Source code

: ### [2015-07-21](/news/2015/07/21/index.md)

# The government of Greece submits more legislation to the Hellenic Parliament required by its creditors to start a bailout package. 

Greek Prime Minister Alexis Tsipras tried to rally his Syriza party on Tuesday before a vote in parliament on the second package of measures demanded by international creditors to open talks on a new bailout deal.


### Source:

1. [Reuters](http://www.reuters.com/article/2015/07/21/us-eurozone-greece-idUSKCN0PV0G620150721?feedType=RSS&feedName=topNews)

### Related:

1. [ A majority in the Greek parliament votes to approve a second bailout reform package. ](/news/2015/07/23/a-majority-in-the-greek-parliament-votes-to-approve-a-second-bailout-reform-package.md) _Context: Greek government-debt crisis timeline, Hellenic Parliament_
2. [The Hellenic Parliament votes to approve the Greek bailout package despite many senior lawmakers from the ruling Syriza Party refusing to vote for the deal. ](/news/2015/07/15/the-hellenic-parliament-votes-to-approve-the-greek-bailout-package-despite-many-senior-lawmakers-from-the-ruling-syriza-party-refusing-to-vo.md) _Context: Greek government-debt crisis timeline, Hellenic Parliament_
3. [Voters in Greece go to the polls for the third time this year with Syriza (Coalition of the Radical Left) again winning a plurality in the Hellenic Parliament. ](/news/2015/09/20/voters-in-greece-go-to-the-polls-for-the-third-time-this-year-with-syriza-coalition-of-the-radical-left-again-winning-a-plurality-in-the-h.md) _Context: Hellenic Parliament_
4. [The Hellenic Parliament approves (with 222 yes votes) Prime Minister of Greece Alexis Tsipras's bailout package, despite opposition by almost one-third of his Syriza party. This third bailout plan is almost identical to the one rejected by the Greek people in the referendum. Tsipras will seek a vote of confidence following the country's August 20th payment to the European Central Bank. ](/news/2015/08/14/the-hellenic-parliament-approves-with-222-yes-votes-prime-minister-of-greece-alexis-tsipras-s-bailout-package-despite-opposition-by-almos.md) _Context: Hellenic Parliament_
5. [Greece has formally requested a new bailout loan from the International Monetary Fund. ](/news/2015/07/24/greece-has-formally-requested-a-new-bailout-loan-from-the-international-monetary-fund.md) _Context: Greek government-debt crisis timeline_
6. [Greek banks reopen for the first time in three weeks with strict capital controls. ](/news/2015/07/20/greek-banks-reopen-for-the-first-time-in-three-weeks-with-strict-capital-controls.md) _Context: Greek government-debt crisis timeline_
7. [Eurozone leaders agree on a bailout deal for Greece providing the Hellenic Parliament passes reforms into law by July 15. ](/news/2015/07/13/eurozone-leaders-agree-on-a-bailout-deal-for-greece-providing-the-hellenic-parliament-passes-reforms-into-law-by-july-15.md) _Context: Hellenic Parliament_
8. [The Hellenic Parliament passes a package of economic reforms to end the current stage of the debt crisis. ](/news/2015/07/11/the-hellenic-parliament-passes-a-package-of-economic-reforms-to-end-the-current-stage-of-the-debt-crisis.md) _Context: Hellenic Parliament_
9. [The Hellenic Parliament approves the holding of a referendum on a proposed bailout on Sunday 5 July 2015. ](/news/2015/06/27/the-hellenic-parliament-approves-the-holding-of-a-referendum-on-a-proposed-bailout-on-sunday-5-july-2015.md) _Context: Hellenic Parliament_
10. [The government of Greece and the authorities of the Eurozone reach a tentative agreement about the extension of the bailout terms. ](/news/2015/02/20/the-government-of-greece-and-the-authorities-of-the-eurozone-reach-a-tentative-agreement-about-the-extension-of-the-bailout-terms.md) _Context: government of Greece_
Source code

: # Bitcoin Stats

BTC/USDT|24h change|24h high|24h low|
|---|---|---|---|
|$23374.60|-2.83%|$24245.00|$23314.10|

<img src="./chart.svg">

********************

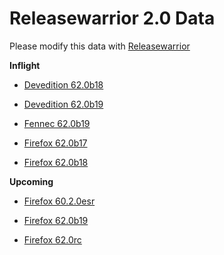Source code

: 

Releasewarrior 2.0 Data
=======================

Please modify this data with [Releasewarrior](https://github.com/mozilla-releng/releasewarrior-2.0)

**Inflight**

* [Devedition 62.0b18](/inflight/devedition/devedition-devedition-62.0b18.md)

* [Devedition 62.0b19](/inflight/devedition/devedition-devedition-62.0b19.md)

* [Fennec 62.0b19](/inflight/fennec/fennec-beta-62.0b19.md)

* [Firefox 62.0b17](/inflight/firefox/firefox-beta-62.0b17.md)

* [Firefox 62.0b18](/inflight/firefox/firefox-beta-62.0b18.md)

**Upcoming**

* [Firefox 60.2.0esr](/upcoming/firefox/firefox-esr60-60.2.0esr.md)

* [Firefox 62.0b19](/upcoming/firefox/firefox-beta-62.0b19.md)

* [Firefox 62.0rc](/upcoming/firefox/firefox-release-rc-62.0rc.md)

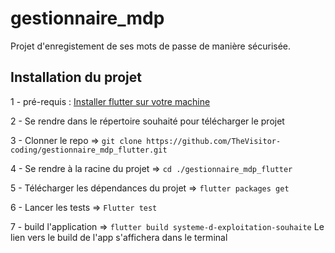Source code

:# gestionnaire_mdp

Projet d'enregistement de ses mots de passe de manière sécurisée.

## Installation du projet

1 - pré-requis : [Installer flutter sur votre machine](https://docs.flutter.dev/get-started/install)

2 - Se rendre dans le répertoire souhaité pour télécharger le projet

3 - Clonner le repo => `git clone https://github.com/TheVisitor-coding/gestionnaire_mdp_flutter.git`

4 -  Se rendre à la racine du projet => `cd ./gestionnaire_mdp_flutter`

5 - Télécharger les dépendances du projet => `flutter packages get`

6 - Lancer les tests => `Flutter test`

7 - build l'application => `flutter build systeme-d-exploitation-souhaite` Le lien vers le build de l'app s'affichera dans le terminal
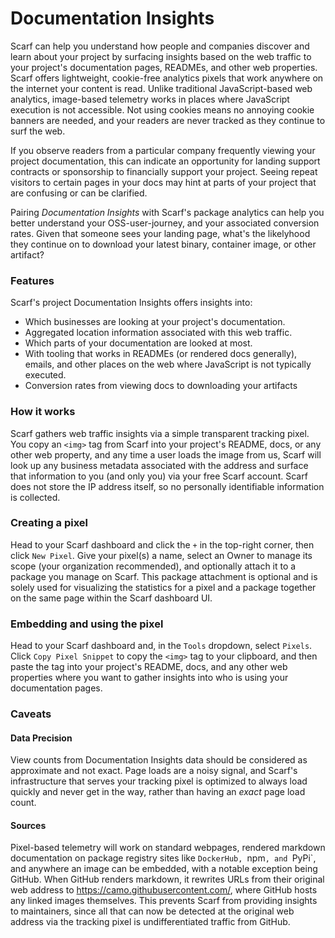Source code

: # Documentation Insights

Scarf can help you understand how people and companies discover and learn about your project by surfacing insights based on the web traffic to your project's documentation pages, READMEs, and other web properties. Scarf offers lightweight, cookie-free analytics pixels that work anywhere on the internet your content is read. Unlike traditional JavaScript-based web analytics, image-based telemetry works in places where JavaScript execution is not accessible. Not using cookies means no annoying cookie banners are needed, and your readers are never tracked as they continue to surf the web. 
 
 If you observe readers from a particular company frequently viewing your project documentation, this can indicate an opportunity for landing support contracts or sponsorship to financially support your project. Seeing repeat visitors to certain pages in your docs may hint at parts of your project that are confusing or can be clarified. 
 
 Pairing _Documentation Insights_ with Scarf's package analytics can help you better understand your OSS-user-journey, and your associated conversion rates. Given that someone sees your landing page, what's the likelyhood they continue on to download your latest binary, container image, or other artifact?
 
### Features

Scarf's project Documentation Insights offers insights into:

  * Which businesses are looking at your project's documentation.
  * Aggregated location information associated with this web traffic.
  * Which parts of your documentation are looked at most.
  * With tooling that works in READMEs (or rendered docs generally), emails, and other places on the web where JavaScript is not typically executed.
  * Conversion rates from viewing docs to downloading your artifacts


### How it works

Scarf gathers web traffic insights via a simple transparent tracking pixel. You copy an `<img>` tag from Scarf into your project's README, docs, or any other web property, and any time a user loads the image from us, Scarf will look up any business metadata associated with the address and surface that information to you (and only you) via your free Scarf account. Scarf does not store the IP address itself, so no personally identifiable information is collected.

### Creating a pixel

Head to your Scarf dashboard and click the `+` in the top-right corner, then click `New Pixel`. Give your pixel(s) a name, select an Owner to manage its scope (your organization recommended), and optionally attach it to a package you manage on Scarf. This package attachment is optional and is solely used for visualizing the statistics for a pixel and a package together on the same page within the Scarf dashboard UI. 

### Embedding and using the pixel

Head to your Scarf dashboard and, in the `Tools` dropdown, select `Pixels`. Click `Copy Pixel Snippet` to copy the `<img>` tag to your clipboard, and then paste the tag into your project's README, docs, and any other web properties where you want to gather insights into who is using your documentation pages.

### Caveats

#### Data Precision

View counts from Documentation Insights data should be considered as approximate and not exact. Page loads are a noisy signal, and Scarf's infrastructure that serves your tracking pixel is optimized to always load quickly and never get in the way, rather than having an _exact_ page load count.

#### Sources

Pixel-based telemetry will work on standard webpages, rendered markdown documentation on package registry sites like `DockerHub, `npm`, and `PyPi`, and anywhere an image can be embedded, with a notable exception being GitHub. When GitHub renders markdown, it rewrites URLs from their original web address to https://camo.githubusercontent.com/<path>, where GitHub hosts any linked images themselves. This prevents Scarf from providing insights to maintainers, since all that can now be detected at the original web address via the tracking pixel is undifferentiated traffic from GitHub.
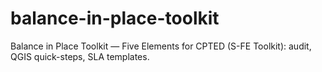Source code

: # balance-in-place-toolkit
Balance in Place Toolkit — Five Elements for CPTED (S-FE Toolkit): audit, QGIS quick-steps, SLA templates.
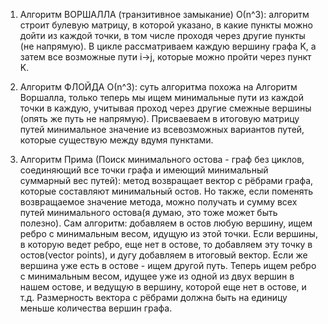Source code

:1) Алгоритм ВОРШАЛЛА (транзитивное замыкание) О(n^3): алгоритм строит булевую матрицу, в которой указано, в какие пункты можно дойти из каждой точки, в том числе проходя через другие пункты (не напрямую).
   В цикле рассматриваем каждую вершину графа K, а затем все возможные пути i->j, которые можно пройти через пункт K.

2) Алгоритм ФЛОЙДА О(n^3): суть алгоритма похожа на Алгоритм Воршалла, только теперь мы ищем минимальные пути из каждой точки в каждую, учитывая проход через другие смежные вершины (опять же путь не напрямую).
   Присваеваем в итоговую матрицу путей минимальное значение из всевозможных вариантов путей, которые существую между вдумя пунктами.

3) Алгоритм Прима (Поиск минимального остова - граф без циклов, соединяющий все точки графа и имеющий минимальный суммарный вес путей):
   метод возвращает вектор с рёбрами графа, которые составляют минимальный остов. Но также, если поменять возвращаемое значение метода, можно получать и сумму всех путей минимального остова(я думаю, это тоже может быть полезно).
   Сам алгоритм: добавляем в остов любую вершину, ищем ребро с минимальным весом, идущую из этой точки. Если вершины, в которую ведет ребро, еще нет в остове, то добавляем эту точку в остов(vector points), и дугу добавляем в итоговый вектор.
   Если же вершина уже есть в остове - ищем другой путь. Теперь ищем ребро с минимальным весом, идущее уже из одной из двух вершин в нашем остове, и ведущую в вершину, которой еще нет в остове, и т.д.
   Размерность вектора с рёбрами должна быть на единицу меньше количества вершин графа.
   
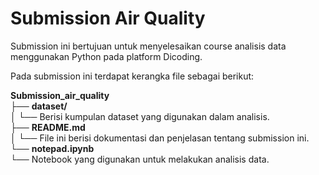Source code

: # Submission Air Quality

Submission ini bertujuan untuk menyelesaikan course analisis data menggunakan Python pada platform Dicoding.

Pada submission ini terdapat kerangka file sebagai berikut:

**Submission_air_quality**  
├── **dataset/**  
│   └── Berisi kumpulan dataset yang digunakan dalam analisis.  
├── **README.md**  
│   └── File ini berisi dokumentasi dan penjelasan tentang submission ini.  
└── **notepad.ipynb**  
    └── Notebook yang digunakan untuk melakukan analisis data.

********************

- **WHAT IS NEEDED**:
Go through the material above and copy each line that has the word "каждой".

- **RESULT FOR THIS EXERCISE**:
:1) Алгоритм ВОРШАЛЛА (транзитивное замыкание) О(n^3): алгоритм строит булевую матрицу, в которой указано, в какие пункты можно дойти из каждой точки, в том числе проходя через другие пункты (не напрямую).
2) Алгоритм ФЛОЙДА О(n^3): суть алгоритма похожа на Алгоритм Воршалла, только теперь мы ищем минимальные пути из каждой точки в каждую, учитывая проход через другие смежные вершины (опять же путь не напрямую).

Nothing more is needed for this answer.